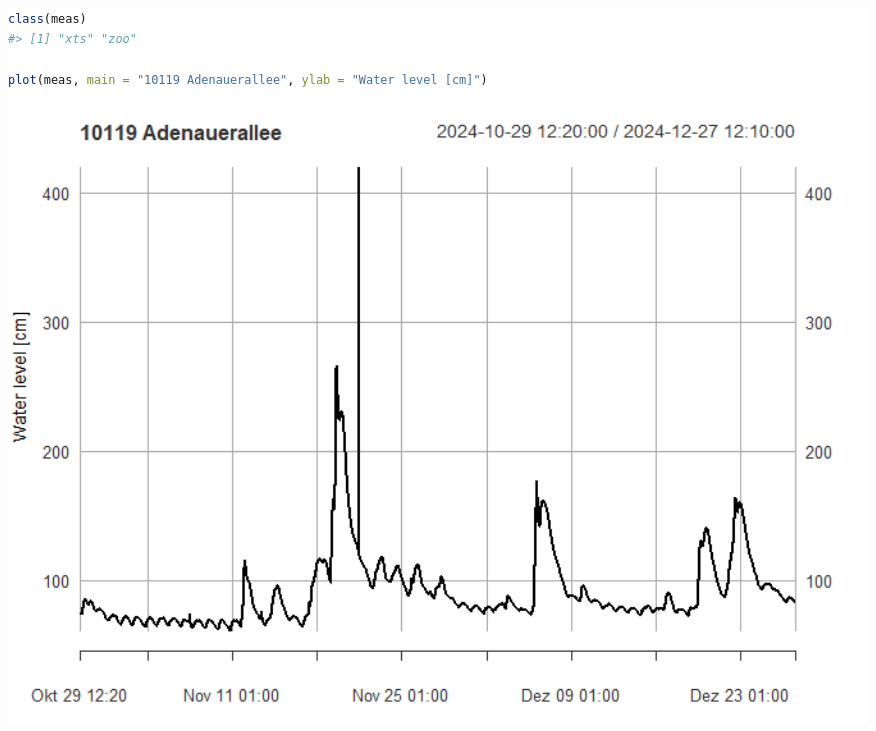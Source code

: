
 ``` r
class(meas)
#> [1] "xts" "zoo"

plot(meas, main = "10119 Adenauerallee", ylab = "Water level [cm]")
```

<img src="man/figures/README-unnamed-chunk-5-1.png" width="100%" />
____
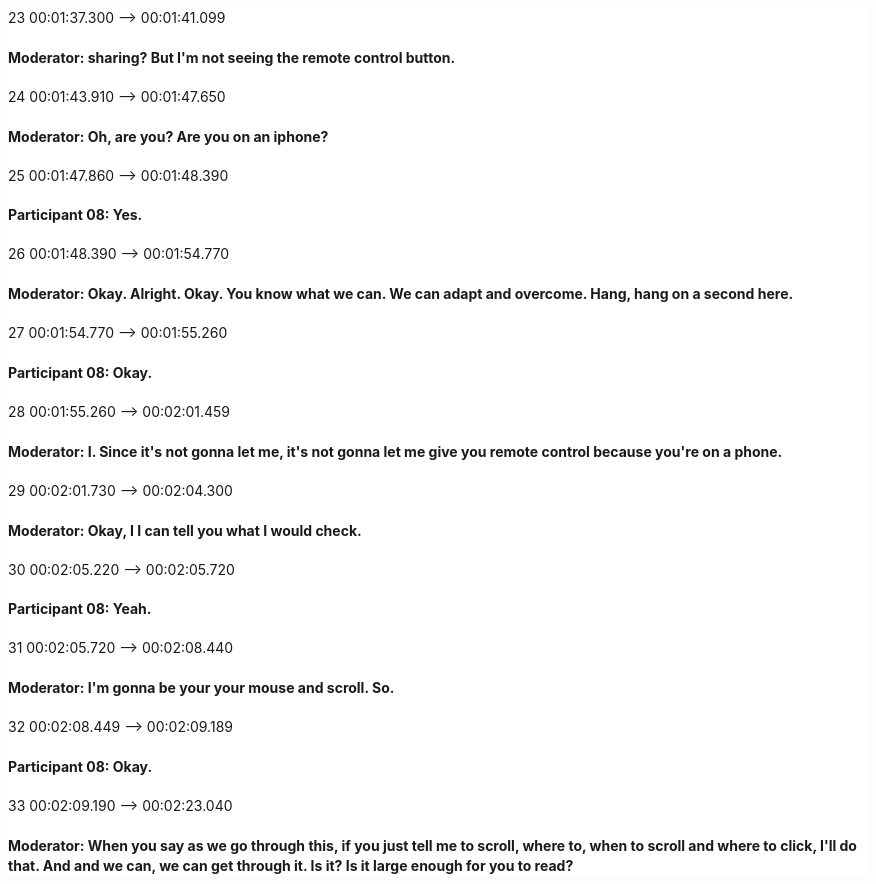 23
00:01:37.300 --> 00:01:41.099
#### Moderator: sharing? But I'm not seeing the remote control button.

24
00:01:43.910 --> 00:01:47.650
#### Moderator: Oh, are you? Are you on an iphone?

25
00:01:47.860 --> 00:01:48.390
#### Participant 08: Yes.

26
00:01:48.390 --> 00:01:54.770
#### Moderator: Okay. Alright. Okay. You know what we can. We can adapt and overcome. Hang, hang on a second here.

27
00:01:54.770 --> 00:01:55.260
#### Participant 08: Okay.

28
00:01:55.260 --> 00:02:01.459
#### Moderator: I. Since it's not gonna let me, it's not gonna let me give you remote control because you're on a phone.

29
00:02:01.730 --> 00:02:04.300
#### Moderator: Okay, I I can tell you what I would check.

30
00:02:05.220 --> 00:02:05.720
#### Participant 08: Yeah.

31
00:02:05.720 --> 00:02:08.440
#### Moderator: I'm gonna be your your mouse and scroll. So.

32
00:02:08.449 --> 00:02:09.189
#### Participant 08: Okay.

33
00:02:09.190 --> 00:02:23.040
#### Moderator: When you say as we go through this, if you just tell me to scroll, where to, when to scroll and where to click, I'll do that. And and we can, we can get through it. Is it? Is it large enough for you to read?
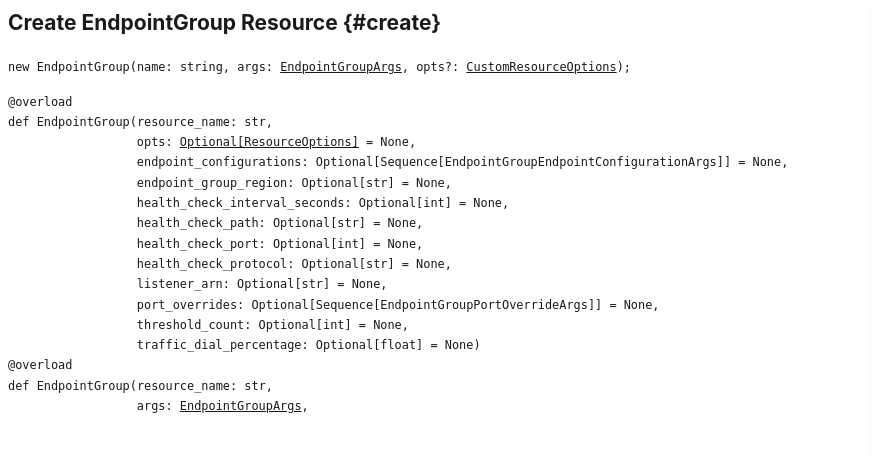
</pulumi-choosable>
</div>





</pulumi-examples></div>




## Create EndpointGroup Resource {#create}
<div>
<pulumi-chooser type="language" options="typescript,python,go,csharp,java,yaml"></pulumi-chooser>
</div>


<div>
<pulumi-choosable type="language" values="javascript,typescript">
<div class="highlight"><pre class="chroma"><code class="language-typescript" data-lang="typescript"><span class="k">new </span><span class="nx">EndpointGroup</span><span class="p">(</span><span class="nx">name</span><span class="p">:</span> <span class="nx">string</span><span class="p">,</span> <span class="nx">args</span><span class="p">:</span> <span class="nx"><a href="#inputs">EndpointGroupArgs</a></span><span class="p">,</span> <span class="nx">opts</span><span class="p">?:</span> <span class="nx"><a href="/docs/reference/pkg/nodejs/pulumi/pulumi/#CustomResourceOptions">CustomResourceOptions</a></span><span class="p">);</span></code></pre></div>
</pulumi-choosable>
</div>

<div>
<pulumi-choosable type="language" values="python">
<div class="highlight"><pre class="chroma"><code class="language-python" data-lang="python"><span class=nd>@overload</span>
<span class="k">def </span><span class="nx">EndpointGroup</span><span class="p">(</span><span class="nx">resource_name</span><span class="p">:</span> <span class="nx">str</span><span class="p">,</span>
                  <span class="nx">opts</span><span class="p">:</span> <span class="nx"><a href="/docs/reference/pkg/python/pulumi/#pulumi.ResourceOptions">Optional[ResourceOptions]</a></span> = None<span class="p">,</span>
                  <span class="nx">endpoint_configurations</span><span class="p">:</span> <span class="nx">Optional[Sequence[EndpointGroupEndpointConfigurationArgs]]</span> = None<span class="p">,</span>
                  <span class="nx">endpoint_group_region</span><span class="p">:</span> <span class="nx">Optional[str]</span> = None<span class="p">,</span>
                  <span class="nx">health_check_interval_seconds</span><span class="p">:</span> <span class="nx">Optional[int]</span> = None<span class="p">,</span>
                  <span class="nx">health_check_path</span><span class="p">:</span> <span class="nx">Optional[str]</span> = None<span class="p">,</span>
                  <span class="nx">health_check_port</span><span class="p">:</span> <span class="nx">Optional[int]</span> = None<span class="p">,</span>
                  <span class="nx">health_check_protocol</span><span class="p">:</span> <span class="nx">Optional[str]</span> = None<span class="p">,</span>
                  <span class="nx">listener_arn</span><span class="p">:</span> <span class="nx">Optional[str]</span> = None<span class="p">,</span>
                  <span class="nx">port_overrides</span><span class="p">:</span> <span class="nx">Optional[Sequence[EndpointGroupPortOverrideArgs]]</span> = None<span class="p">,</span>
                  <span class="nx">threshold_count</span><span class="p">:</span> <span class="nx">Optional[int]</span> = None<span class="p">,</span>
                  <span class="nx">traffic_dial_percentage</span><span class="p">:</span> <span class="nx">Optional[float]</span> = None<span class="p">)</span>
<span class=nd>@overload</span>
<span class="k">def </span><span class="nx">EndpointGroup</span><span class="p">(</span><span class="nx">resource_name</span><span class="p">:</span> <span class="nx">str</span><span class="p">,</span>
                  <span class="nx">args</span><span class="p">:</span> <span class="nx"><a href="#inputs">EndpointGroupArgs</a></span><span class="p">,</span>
____
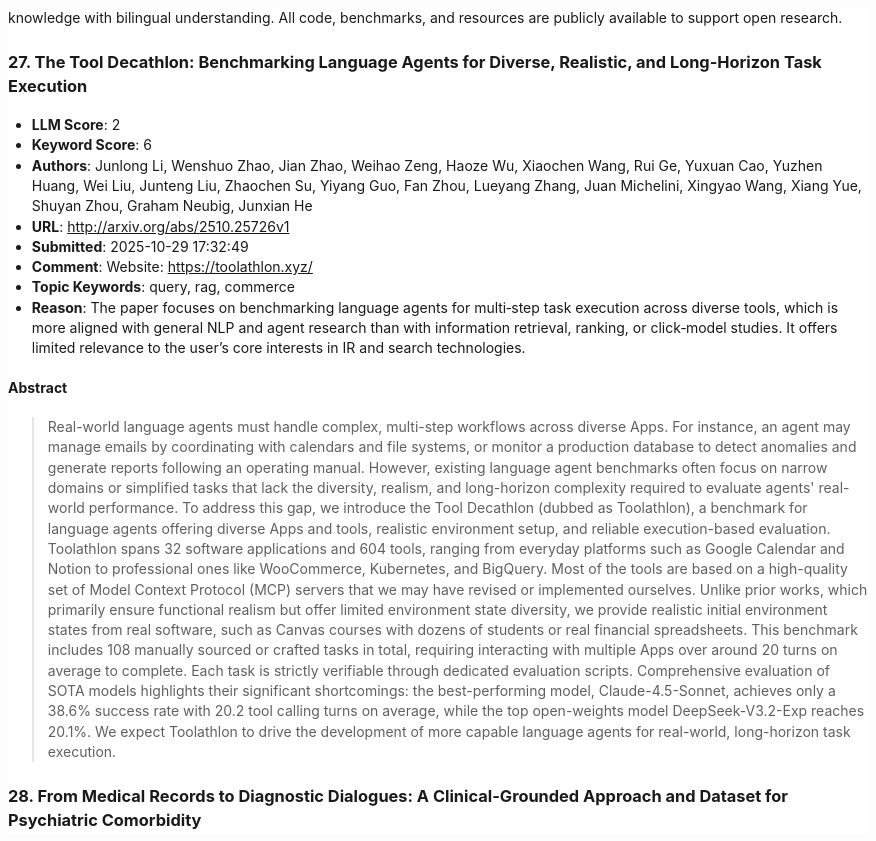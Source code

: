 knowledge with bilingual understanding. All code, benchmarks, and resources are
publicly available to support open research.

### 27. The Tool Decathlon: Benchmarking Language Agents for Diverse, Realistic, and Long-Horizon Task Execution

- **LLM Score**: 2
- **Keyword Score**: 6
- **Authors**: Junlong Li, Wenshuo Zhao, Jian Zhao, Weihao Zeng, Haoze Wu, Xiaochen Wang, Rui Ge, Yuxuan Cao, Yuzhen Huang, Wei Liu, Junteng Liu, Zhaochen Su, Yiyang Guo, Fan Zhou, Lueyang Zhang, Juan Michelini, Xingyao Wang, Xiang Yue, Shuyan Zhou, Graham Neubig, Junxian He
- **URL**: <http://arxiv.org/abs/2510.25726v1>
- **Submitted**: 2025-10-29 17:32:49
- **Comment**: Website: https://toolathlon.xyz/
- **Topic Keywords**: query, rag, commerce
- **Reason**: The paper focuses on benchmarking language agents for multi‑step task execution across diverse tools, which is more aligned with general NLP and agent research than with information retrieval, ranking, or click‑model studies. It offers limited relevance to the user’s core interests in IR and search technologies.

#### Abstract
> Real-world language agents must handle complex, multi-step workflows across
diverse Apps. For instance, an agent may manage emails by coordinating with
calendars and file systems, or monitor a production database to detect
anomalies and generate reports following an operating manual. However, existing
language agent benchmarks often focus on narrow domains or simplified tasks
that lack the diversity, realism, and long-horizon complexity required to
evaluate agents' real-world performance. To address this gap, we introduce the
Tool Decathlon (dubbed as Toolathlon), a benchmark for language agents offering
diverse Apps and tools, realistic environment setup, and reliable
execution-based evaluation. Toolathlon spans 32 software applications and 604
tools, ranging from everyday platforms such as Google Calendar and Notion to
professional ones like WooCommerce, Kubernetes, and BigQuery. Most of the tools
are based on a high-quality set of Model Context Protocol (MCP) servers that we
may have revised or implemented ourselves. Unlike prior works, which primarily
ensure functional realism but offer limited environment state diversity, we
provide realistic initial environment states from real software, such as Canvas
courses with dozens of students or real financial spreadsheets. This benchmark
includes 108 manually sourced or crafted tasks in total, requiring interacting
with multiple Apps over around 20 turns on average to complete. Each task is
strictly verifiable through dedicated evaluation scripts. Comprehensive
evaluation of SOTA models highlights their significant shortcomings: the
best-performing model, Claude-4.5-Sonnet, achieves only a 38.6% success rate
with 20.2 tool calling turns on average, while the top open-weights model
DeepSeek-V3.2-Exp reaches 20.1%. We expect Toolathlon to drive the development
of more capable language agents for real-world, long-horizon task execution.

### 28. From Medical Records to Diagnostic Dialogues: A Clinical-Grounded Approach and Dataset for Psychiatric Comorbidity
____
** About this exercise **
Out of the listing above, reproduce exactly the lines from the one with "provide realistic initial" up to and including the one with "### 28. From".

** Solution to the problem **
provide realistic initial environment states from real software, such as Canvas
courses with dozens of students or real financial spreadsheets. This benchmark
includes 108 manually sourced or crafted tasks in total, requiring interacting
with multiple Apps over around 20 turns on average to complete. Each task is
strictly verifiable through dedicated evaluation scripts. Comprehensive
evaluation of SOTA models highlights their significant shortcomings: the
best-performing model, Claude-4.5-Sonnet, achieves only a 38.6% success rate
with 20.2 tool calling turns on average, while the top open-weights model
DeepSeek-V3.2-Exp reaches 20.1%. We expect Toolathlon to drive the development
of more capable language agents for real-world, long-horizon task execution.

### 28. From Medical Records to Diagnostic Dialogues: A Clinical-Grounded Approach and Dataset for Psychiatric Comorbidity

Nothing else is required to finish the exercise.